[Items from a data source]
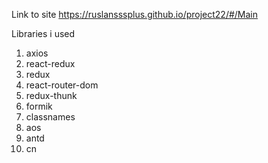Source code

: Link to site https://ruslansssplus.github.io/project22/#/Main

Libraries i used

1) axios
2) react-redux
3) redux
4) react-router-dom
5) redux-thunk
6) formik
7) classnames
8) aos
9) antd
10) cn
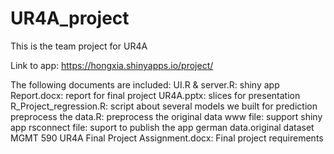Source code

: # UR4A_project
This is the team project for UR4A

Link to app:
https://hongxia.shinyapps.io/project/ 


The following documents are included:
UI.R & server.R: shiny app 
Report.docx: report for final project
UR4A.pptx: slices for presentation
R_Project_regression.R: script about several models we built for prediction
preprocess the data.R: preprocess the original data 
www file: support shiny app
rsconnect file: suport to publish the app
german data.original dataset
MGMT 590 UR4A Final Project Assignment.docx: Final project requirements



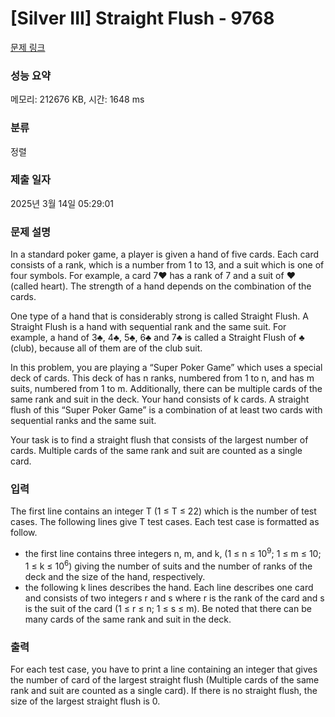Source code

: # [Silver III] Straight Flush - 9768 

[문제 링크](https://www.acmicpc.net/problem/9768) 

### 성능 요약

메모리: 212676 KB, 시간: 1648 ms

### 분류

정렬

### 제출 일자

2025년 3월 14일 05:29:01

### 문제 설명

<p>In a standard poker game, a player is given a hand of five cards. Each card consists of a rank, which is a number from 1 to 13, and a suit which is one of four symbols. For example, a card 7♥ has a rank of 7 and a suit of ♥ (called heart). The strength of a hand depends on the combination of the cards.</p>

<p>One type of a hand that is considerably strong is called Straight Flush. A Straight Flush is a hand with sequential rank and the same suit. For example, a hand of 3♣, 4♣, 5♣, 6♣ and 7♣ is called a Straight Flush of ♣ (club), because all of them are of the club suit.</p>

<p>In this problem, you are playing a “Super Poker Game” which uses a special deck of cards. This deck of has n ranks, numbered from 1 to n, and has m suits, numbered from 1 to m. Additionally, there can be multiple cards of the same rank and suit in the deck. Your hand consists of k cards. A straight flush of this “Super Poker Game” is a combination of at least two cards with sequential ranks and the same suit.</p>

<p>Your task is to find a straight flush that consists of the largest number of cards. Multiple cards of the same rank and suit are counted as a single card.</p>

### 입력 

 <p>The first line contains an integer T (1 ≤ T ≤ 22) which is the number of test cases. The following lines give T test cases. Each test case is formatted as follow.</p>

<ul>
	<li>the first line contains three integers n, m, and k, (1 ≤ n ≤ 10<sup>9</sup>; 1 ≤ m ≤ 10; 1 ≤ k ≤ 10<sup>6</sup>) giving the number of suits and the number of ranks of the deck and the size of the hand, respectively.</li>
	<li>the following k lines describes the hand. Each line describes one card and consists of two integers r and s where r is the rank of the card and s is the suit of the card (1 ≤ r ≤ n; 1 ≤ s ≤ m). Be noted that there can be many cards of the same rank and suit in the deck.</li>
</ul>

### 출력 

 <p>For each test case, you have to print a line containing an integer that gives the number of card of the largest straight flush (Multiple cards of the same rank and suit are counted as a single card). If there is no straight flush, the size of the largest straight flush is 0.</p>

==

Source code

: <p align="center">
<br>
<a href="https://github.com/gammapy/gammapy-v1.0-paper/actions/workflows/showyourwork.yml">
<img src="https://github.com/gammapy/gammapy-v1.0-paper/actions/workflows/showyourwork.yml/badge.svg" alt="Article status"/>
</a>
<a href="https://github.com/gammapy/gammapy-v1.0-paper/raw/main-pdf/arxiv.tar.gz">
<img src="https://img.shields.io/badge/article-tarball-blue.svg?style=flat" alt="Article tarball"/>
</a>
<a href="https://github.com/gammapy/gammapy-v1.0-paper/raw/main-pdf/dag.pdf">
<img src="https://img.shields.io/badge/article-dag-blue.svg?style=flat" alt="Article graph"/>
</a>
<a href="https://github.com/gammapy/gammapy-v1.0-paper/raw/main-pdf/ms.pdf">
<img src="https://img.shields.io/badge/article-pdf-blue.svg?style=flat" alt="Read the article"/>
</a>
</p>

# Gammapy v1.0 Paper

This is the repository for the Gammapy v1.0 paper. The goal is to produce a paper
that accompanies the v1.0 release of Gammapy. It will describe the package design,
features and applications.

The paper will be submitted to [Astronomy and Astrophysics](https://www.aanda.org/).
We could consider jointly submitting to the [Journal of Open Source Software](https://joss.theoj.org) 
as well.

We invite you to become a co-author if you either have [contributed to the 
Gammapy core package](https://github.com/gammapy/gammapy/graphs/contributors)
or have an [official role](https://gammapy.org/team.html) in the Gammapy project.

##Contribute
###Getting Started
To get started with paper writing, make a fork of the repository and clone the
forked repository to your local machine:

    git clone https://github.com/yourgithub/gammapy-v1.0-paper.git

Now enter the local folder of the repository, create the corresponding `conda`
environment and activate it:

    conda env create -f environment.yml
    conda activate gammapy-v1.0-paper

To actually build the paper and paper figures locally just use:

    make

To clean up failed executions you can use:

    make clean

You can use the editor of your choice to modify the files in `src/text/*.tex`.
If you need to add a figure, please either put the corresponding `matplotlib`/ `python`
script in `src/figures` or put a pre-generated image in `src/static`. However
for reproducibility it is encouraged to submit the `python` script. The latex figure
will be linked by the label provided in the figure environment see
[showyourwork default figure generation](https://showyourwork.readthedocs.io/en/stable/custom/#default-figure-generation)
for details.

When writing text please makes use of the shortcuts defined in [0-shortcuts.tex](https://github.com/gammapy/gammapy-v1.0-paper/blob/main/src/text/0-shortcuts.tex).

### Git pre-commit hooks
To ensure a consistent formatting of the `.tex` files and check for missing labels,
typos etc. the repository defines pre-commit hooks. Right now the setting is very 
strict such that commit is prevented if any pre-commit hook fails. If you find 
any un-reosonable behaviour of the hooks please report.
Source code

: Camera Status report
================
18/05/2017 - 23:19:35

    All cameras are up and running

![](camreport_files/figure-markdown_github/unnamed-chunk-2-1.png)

**Task details**
Look through the entries above and quote exactly the lines from the line with "features and applications." to the line with "All cameras are up and running", counting both of those lines.

**Solution**
features and applications.

The paper will be submitted to [Astronomy and Astrophysics](https://www.aanda.org/).
We could consider jointly submitting to the [Journal of Open Source Software](https://joss.theoj.org) 
as well.

We invite you to become a co-author if you either have [contributed to the 
Gammapy core package](https://github.com/gammapy/gammapy/graphs/contributors)
or have an [official role](https://gammapy.org/team.html) in the Gammapy project.

##Contribute
###Getting Started
To get started with paper writing, make a fork of the repository and clone the
forked repository to your local machine:

    git clone https://github.com/yourgithub/gammapy-v1.0-paper.git

Now enter the local folder of the repository, create the corresponding `conda`
environment and activate it:

    conda env create -f environment.yml
    conda activate gammapy-v1.0-paper

To actually build the paper and paper figures locally just use:

    make

To clean up failed executions you can use:

    make clean

You can use the editor of your choice to modify the files in `src/text/*.tex`.
If you need to add a figure, please either put the corresponding `matplotlib`/ `python`
script in `src/figures` or put a pre-generated image in `src/static`. However
for reproducibility it is encouraged to submit the `python` script. The latex figure
will be linked by the label provided in the figure environment see
[showyourwork default figure generation](https://showyourwork.readthedocs.io/en/stable/custom/#default-figure-generation)
for details.

When writing text please makes use of the shortcuts defined in [0-shortcuts.tex](https://github.com/gammapy/gammapy-v1.0-paper/blob/main/src/text/0-shortcuts.tex).

### Git pre-commit hooks
To ensure a consistent formatting of the `.tex` files and check for missing labels,
typos etc. the repository defines pre-commit hooks. Right now the setting is very 
strict such that commit is prevented if any pre-commit hook fails. If you find 
any un-reosonable behaviour of the hooks please report.
Source code

: Camera Status report
================
18/05/2017 - 23:19:35

    All cameras are up and running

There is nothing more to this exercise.